(Saved data entries)
++++++++
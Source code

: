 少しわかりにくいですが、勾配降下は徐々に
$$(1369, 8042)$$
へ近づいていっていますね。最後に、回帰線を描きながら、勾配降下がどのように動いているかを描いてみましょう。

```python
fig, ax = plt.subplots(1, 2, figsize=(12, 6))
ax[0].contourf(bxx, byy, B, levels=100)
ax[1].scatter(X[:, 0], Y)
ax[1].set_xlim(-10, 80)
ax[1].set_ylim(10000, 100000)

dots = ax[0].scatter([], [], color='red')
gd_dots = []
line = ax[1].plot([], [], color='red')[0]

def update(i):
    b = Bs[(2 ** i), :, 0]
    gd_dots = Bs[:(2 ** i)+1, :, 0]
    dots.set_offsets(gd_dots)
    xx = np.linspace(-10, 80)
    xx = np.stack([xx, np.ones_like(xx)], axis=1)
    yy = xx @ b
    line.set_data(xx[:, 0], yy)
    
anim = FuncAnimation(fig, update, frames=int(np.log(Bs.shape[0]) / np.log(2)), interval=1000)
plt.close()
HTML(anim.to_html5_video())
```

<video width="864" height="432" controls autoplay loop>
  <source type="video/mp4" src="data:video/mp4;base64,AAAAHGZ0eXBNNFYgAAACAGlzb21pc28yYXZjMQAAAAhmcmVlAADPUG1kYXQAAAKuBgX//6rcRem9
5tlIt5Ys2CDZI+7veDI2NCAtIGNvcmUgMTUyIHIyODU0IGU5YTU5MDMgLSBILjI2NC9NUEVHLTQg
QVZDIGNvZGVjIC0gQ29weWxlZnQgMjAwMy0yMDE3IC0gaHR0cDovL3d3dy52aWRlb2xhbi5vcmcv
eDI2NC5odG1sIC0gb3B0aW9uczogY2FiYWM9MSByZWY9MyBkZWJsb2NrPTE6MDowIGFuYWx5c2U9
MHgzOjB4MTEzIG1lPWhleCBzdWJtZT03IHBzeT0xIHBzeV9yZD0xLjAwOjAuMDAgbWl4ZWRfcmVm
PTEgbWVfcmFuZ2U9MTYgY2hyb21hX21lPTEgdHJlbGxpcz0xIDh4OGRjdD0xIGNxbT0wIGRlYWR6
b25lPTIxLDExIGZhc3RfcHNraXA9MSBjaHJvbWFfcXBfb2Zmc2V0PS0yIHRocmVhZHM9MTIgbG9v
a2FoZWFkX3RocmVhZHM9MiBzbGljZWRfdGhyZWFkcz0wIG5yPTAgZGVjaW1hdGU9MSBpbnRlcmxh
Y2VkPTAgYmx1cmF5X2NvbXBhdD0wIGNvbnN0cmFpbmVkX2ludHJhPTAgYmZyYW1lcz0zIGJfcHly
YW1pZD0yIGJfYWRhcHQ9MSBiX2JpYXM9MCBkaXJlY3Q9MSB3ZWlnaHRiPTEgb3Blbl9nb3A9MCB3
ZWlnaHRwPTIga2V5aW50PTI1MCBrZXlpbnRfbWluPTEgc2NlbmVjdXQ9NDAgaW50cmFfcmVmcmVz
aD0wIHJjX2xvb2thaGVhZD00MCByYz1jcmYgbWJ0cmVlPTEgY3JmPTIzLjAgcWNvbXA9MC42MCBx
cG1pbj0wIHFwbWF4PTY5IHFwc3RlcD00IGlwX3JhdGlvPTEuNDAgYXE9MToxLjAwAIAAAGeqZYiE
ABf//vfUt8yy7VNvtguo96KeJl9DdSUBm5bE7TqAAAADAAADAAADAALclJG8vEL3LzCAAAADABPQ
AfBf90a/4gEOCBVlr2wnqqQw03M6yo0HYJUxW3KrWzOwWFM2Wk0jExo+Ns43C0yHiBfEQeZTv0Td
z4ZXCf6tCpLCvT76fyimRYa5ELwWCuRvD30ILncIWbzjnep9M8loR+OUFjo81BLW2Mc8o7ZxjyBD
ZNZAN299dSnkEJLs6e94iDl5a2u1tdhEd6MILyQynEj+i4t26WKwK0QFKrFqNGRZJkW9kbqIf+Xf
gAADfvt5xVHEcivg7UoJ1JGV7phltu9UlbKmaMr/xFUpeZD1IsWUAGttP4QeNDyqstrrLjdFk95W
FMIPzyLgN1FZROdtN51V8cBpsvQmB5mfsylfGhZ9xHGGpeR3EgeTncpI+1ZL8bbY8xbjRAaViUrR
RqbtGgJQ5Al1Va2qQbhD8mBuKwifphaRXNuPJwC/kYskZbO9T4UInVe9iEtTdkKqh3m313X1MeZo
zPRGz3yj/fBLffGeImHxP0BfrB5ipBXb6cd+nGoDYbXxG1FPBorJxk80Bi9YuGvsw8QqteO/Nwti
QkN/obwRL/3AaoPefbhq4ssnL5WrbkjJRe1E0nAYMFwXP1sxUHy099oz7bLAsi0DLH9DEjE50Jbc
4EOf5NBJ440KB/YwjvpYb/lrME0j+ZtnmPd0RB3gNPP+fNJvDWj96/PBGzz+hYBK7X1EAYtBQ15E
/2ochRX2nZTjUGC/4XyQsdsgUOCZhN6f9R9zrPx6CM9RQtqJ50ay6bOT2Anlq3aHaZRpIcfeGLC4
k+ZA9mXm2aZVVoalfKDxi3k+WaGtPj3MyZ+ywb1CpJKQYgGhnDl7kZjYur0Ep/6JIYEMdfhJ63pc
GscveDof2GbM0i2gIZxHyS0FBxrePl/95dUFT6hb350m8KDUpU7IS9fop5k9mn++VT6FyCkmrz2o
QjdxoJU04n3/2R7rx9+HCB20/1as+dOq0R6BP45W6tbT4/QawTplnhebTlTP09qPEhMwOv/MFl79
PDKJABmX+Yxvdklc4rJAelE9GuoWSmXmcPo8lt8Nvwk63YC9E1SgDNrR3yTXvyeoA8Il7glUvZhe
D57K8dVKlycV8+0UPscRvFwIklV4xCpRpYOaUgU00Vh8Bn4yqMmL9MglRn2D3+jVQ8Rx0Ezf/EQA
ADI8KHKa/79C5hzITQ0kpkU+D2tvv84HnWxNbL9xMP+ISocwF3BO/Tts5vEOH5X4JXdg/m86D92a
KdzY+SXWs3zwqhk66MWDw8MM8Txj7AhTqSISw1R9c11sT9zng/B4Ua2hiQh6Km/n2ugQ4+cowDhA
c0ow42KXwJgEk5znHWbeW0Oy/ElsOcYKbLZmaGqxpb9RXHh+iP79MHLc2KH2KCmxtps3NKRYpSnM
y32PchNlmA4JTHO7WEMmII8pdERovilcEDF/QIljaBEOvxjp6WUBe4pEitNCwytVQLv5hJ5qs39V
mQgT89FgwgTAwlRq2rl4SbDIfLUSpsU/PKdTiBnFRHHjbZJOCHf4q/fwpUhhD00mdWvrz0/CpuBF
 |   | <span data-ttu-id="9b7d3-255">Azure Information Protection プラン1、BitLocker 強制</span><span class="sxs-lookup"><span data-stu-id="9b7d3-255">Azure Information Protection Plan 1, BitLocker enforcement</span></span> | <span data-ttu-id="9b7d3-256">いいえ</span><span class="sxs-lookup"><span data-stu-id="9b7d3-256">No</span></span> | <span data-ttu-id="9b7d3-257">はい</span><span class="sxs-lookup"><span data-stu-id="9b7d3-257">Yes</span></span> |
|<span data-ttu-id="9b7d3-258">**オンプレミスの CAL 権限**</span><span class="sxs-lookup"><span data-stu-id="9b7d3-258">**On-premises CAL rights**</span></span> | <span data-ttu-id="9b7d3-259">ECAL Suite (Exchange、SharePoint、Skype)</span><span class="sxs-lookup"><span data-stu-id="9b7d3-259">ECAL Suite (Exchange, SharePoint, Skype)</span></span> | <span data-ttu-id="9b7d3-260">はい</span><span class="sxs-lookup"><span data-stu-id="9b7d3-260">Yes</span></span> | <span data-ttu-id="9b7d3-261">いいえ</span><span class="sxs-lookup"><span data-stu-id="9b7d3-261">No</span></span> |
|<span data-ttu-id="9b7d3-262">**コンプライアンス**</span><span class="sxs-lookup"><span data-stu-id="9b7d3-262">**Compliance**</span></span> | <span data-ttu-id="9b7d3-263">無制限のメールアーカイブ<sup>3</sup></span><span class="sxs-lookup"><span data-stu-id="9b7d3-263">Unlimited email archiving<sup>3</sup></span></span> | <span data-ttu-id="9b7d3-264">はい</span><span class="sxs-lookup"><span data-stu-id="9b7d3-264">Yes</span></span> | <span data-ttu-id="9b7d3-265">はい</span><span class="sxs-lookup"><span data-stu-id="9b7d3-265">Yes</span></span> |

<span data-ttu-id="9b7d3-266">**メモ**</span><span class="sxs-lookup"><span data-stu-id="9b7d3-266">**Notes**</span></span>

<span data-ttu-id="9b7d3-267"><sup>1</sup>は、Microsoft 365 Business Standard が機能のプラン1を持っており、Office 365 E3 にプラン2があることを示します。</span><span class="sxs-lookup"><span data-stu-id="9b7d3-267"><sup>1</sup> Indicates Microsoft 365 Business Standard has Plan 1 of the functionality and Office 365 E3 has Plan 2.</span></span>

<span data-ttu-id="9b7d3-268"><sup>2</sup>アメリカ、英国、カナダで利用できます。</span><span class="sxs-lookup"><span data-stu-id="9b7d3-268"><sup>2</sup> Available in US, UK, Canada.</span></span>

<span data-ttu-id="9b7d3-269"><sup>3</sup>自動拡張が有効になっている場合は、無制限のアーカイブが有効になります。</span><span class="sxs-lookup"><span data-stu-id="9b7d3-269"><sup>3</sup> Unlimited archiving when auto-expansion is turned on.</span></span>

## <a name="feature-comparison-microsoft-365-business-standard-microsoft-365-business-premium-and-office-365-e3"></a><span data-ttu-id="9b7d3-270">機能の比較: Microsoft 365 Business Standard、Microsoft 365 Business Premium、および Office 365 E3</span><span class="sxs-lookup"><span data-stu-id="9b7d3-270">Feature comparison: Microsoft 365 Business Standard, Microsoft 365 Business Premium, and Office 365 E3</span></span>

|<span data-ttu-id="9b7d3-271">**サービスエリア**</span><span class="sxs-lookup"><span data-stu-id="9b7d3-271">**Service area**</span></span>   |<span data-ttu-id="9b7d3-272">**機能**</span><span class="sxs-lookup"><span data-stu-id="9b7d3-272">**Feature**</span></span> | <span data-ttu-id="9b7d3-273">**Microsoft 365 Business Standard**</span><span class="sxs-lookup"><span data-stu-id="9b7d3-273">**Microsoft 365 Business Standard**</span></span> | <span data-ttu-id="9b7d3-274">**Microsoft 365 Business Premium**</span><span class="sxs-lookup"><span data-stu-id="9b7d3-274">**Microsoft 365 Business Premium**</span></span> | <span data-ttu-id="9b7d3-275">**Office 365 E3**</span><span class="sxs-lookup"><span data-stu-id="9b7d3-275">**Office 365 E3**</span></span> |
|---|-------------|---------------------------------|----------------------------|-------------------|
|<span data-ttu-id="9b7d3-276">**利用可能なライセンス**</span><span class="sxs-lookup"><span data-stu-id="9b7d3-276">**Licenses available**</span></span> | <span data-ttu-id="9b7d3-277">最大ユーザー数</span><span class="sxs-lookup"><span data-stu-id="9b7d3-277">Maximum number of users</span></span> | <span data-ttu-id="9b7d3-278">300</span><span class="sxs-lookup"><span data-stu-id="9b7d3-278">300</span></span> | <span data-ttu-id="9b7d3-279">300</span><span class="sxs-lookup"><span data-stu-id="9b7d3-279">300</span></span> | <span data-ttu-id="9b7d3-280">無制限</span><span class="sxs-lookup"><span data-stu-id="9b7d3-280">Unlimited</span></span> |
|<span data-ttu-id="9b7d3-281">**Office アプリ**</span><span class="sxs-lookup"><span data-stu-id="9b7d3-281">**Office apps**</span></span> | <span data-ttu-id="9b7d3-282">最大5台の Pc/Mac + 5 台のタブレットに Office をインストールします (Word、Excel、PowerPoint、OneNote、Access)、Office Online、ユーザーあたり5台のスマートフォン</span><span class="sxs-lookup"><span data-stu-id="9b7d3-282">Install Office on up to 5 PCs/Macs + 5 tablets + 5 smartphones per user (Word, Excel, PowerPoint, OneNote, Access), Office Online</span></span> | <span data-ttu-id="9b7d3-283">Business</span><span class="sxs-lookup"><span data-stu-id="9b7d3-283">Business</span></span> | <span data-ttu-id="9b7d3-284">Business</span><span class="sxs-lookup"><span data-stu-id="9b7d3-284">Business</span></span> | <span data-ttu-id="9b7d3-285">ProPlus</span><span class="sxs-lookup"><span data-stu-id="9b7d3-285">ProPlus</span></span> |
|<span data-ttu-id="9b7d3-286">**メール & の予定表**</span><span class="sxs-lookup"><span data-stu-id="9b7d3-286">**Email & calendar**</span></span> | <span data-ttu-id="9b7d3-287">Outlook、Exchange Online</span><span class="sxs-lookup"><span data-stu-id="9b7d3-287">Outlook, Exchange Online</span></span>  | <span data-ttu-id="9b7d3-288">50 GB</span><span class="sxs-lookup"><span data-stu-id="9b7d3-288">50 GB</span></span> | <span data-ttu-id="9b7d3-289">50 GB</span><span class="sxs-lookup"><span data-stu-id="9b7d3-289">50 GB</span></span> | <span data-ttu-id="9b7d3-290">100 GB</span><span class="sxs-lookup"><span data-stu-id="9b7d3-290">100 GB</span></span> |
++++++++
== PROMPT ==
All lines of the records containing "anim" should be shown.

== EXERCISE SOLUTION ==
anim = FuncAnimation(fig, update, frames=int(np.log(Bs.shape[0]) / np.log(2)), interval=1000)
HTML(anim.to_html5_video())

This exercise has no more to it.